How do I find the differences between two lists in LibreOffice?

Here’s my problem: I need to take two lists, each consisting of many tens of thousands of items, most of them identical between the two lists, and find the relatively few new items in the second list.

I posed this question on a tech advice site, asking if any software existed that could do this. One answer I got included a YouTube video where a guy showed exactly how to do it in Excel, using three separate techniques. The first two were “match” and “vLookup”.

So my question is: Do either of these two techniques have an equivalent in LibreOffice, and if so, where do I find explicit instructions on how to use them?

The best way of doing some comparisons on large amount of data would be database, but it is required that you understand database tables, SQLs etc. You probably don’t, because if you do, then you would probably not ask this question.

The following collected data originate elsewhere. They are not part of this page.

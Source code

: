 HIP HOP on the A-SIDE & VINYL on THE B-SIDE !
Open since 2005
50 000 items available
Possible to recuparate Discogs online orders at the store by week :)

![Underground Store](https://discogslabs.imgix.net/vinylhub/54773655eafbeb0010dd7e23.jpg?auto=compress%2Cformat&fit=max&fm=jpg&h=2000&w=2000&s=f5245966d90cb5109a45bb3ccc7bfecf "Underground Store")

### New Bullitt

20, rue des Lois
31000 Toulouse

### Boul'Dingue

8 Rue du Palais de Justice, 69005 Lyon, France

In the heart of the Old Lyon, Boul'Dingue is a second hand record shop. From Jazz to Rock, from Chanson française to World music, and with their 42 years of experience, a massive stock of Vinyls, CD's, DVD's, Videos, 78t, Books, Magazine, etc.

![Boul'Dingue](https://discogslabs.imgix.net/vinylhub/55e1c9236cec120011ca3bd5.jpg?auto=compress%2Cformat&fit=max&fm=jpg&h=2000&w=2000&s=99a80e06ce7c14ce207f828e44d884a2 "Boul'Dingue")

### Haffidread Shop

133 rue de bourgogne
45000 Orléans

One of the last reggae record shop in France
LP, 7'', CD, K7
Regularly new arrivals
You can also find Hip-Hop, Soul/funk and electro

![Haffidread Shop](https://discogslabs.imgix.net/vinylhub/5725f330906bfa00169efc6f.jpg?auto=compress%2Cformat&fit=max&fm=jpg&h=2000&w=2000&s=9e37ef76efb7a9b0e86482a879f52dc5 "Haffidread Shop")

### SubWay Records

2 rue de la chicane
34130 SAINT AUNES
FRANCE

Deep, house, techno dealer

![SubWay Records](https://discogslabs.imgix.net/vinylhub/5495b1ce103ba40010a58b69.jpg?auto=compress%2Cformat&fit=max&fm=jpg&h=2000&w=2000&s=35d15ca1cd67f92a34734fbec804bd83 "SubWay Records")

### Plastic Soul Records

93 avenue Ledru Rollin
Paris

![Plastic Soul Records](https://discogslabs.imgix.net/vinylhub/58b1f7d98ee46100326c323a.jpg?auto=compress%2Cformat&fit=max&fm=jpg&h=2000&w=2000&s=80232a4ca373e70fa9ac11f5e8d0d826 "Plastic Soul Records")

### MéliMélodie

Lets try to solve this problem using LibreOffice Calc. If I understand correctly you have two lists of data. First list (e.g. list A) is in column A and second list (e.g. list B) is in column B. You have some data in list B that does not exists in list A. But as I understand you have no item in list A that does not exists on list B. You would like to know which data from list B do not exists on list A. Is it?



Simple sample:

A1: AAA

A2: BBB

A3: CCC

B1: BBB

B2: DDD

B3: CCC

B4: AAA

In C1 type in formula: =IF(ISERROR(MATCH(B1;$A$1:$A$1000000;0))=1;B1;"")
and copy formula down from C1 to C4.

The formula displays in column C the values that are in the list B and do not exists in list A.

Hope this helps. If not please describe your problem in more detail.

Works for me (4.0.3.3) in a little sample set. Took about 23 seconds thinking to work out how to isolate the “new” values displayed in C column, but quite effective, really. I’m not sure how now to turn those “reference” values in C into text values I can copy into List A. Care to help on that one? (I suppose the is the “match” approach mentioned by OP.) Thanks @froz!

@dajare, do you mean something like this?

@oweng - Yes, exactly like that. Many thanks!

Works perfectly. Thank you.

Hiya,

Unless the data is already in an ODT or otherwise requires LibreOffice, I would go old-school and use the command line.

*(On an Ubuntu system – might require tweaks for OSX or other nixes. On Windows, install Cygwin or something)

  • Put your lists in two different files a.txt and b.txt

  • Run this command:

     cat a.txt a.txt b.txt | sort | uniq -u
    

The “uniq- u” invocation will remove all duplicate lines. We include the “A” list twice to make sure that we remove all of those items (even items that don’t appear in list “B”).

Comparing files on Linux: comm -13 <(sort -u a.txt) <(sort -u b.txt)

Love this command line stuff! So powerful, so simple. Right tool for the right job.